### EXERCISE DIRECTIONS
Using the entries that follow, transcribe only the lines from the line with "- Extract hashtags for tagging" to the line with "Camera Capture Service", both included, exactly as they stand and without pictures.

(Data records)
- Opening Delimiter -

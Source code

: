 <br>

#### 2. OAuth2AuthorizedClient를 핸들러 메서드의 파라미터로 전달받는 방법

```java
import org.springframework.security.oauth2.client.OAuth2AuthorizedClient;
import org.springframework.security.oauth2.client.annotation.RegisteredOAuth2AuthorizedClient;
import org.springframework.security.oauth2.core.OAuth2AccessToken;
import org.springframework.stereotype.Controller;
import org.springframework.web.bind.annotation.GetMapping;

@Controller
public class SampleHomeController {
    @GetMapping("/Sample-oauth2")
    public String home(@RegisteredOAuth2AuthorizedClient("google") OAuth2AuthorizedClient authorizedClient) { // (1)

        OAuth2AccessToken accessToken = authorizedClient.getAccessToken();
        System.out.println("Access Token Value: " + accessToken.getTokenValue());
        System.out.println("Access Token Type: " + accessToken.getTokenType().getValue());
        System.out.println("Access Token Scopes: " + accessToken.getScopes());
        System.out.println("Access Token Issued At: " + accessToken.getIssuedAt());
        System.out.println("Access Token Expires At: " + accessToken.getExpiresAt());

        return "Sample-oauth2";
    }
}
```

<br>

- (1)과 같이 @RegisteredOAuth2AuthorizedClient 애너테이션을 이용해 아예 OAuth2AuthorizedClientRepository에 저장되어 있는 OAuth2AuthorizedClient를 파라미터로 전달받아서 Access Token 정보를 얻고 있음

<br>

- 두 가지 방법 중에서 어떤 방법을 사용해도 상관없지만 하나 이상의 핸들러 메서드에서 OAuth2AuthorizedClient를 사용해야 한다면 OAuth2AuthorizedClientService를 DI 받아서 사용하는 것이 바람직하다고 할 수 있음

- Closing Delimiter -
- Opening Delimiter -

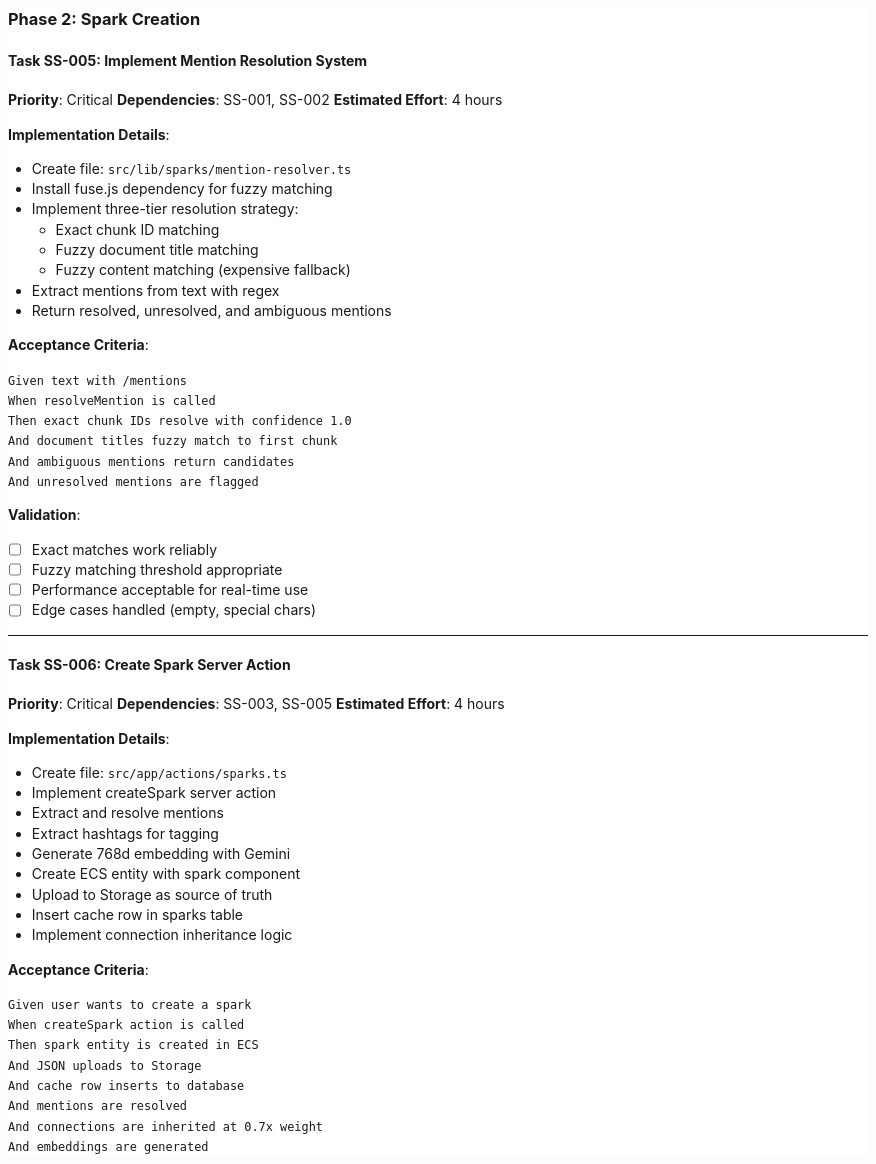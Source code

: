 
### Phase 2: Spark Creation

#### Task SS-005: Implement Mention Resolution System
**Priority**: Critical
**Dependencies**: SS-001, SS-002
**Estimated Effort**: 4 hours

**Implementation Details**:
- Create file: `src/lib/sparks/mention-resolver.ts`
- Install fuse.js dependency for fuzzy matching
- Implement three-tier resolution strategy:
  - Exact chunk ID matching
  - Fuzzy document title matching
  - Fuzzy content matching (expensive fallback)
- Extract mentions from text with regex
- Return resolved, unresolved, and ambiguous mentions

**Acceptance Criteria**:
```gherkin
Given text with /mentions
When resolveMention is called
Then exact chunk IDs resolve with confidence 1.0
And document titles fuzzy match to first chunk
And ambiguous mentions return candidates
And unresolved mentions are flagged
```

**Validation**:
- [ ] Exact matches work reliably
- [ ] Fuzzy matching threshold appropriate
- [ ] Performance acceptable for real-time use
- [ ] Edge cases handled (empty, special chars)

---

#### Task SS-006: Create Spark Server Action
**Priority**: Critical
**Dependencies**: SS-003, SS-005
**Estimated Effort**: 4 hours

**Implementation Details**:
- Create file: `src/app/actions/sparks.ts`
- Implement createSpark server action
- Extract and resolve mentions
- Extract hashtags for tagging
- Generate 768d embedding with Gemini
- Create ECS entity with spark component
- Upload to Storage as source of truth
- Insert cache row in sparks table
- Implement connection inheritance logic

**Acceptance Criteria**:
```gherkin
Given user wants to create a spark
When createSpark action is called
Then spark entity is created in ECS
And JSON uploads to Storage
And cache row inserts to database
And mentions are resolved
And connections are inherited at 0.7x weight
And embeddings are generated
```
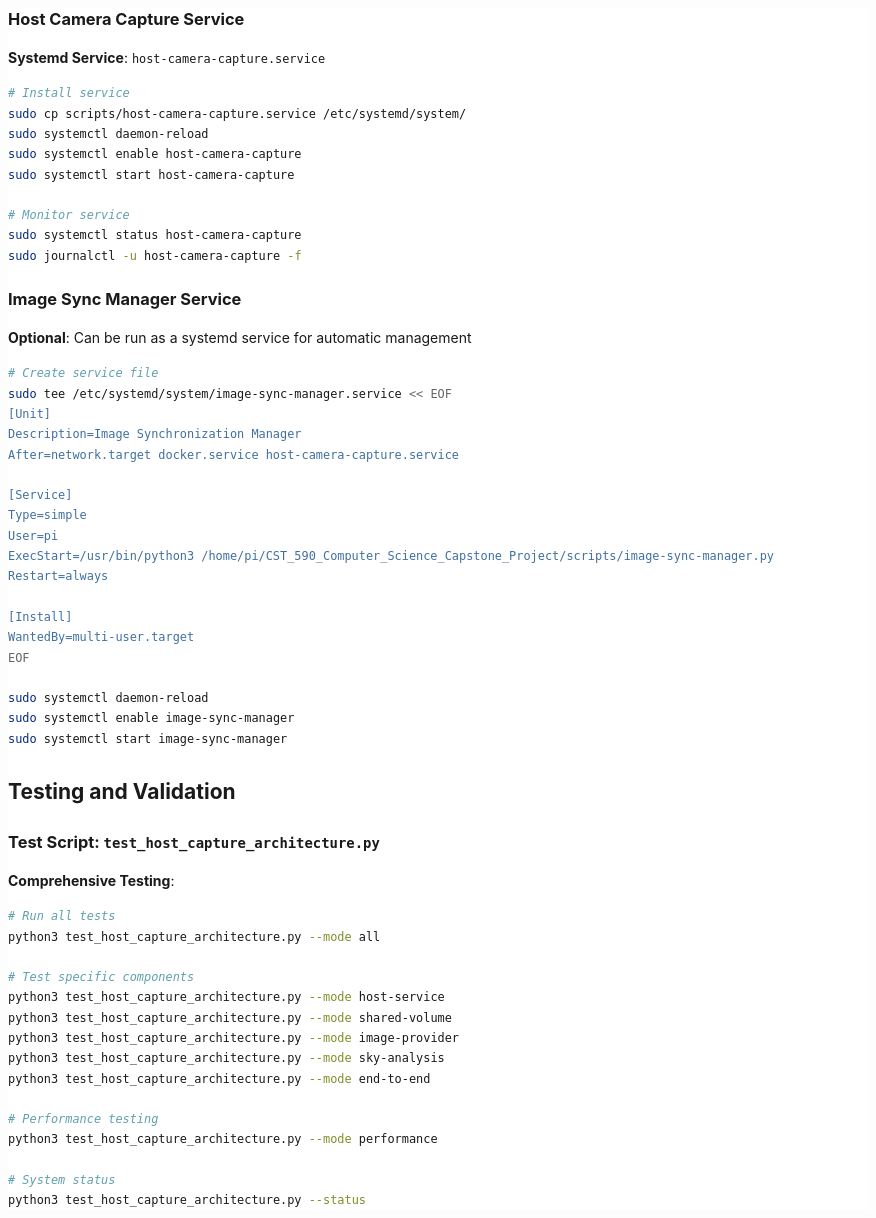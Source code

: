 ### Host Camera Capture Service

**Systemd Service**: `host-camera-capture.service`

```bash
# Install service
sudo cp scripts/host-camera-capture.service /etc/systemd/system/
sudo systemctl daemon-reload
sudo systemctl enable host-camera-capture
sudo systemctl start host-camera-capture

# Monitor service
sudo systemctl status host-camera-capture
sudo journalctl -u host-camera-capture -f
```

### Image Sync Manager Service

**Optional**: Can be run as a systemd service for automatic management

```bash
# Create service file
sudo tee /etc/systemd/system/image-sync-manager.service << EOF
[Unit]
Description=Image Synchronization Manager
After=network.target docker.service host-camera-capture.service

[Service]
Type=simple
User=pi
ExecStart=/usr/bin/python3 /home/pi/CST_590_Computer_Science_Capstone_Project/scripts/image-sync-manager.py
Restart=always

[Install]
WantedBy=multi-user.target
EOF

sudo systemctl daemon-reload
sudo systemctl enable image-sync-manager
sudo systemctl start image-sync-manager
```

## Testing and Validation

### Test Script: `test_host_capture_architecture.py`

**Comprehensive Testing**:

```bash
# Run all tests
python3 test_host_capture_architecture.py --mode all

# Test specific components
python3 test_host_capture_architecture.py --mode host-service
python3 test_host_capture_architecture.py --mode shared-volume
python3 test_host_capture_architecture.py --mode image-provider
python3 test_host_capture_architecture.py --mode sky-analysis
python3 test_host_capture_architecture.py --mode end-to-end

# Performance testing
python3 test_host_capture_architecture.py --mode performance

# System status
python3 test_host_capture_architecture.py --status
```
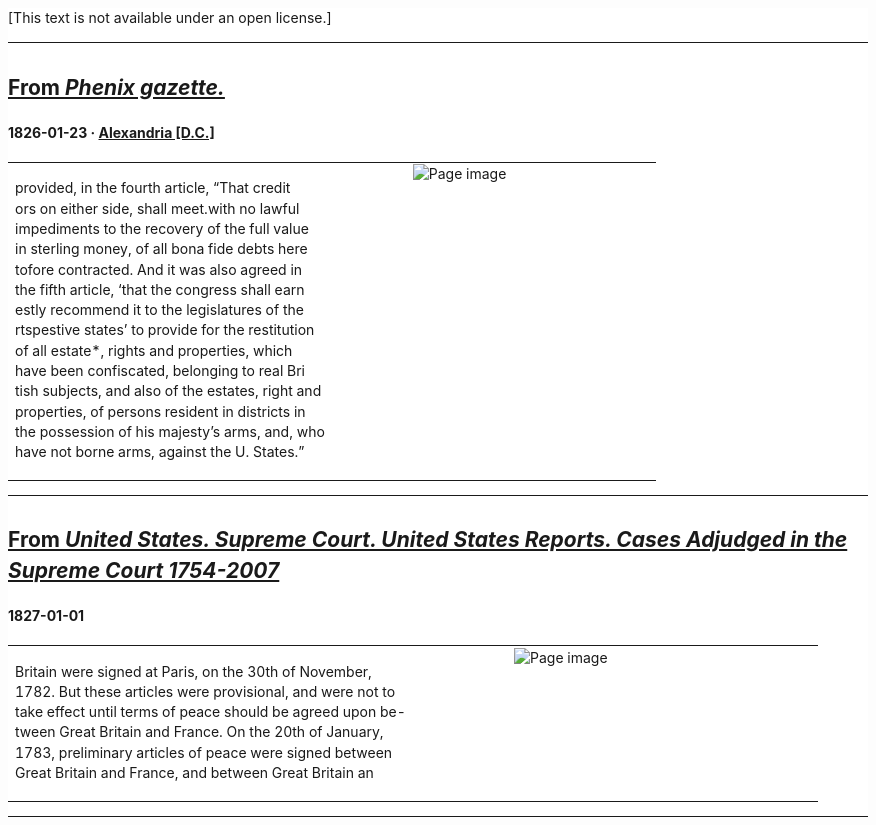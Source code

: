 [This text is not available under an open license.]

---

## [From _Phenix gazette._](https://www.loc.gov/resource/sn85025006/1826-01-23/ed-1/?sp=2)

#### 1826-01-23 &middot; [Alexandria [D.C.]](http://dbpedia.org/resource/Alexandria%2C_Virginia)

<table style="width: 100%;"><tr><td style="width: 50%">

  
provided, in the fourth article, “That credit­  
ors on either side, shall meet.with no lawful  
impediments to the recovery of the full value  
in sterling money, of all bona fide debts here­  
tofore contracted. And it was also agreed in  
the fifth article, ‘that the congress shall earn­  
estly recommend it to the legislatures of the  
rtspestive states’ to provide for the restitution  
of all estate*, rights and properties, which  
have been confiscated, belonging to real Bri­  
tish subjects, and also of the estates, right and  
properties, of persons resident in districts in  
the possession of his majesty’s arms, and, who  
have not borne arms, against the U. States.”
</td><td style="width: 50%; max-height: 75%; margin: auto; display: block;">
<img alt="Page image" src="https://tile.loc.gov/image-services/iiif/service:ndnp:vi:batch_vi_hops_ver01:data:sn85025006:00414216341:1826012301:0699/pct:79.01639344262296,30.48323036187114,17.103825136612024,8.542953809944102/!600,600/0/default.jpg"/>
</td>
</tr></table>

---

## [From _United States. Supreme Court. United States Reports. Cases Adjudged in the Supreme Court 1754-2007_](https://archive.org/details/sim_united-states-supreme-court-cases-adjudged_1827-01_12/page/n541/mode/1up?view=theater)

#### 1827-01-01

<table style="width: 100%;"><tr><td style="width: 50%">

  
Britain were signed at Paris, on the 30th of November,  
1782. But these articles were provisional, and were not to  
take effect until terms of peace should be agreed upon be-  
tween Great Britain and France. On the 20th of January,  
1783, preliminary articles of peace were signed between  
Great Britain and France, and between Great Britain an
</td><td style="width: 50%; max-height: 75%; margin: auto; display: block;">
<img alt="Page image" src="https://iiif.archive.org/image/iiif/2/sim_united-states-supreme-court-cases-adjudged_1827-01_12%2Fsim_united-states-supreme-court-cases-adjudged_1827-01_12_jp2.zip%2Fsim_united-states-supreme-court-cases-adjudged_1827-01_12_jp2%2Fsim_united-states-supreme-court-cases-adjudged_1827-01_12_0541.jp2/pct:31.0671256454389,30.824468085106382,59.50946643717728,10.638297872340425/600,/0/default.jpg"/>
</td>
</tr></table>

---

- Closing Delimiter -

### ANSWER BELOW
- Extract hashtags for tagging
- Generate 768d embedding with Gemini
- Create ECS entity with spark component
- Upload to Storage as source of truth
- Insert cache row in sparks table
- Implement connection inheritance logic

**Acceptance Criteria**:
```gherkin
Given user wants to create a spark
When createSpark action is called
Then spark entity is created in ECS
And JSON uploads to Storage
And cache row inserts to database
And mentions are resolved
And connections are inherited at 0.7x weight
And embeddings are generated
```
Source code

: ### Host Camera Capture Service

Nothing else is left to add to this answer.